Problem requirements
A copy is needed of each line in the records that has the word "into".
━━━━━ The data
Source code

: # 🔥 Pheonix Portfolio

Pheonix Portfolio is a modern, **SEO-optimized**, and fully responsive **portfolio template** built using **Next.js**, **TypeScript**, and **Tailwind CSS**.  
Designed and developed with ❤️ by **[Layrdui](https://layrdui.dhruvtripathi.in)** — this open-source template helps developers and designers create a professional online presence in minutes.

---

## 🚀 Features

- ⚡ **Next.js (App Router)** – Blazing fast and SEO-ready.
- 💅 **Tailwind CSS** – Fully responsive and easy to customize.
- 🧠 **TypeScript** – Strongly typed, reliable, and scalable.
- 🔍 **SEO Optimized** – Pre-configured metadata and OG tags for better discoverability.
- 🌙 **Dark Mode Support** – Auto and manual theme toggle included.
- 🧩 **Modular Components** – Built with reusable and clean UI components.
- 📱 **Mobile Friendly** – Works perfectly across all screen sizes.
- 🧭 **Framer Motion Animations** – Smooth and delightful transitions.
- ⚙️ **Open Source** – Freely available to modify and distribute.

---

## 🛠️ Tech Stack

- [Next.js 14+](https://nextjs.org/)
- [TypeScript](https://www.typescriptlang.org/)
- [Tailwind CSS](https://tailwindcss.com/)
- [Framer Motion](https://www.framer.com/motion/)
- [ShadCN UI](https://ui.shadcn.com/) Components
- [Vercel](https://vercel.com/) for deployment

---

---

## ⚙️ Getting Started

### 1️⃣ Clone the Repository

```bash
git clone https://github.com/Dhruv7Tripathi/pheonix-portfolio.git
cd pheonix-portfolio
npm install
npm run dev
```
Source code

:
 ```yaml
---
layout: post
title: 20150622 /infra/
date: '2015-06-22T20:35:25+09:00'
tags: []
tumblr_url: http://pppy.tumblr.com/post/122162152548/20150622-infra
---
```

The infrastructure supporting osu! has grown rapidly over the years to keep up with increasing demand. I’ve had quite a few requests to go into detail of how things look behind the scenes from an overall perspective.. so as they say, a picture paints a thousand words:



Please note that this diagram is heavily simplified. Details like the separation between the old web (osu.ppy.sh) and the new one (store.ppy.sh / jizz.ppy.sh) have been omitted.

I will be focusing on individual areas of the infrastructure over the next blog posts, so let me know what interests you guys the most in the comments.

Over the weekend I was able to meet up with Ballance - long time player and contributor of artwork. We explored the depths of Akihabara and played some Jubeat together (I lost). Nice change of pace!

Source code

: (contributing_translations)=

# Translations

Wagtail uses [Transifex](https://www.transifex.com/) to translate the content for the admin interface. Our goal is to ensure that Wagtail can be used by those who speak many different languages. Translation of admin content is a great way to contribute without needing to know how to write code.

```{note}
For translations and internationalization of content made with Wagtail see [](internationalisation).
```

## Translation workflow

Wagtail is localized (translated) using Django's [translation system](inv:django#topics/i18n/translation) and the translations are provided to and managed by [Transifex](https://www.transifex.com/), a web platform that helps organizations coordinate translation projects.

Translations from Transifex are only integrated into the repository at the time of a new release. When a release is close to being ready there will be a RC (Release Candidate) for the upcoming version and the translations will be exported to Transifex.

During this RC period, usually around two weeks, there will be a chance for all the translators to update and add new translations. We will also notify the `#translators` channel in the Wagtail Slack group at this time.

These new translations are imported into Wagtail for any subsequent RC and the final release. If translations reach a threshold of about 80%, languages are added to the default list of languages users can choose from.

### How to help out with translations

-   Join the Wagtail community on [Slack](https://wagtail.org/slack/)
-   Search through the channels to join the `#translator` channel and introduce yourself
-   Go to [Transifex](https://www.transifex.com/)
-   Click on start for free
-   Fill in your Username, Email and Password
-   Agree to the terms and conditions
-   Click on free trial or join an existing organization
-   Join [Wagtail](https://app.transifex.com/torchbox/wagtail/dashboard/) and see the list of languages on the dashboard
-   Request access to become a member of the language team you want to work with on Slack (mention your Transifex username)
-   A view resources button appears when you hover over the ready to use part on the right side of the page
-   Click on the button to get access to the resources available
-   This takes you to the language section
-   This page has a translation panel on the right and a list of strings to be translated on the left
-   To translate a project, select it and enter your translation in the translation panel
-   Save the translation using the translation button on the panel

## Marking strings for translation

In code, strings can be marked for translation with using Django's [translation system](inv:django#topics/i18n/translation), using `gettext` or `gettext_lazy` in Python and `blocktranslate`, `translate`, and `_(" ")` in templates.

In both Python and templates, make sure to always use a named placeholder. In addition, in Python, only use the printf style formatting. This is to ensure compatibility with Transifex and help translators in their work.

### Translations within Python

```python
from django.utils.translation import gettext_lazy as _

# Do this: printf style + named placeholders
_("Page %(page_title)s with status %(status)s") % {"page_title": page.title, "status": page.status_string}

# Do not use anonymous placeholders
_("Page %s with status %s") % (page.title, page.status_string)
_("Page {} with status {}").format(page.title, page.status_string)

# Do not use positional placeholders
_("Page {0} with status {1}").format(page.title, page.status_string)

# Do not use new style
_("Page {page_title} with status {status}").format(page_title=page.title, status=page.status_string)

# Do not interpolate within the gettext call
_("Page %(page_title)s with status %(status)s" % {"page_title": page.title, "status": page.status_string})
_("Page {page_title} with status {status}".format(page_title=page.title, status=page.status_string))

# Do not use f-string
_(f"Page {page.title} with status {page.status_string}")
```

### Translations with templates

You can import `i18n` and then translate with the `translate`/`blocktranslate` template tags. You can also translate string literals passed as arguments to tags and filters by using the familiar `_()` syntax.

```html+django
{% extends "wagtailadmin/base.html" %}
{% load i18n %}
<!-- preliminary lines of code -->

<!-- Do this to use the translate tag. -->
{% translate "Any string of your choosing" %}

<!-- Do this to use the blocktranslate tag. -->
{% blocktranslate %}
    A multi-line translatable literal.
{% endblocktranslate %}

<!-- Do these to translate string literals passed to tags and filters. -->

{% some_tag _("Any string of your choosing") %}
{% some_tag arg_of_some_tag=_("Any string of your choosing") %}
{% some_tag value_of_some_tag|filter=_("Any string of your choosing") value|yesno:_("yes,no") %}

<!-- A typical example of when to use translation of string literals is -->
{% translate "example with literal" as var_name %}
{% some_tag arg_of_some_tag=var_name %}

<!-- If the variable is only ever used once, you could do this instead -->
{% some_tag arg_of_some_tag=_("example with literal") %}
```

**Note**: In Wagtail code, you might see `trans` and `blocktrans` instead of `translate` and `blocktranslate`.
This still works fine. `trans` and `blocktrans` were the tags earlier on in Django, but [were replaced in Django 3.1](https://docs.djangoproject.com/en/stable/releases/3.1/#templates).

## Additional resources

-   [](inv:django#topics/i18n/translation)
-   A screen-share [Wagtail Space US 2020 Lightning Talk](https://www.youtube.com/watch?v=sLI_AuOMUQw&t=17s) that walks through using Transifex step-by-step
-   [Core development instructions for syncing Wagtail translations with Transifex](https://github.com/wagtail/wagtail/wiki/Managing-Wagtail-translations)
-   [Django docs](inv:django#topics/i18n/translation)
━━━━━━━━━━
Result
The infrastructure supporting osu! has grown rapidly over the years to keep up with increasing demand. I’ve had quite a few requests to go into detail of how things look behind the scenes from an overall perspective.. so as they say, a picture paints a thousand words:
Translations from Transifex are only integrated into the repository at the time of a new release. When a release is close to being ready there will be a RC (Release Candidate) for the upcoming version and the translations will be exported to Transifex.
These new translations are imported into Wagtail for any subsequent RC and the final release. If translations reach a threshold of about 80%, languages are added to the default list of languages users can choose from.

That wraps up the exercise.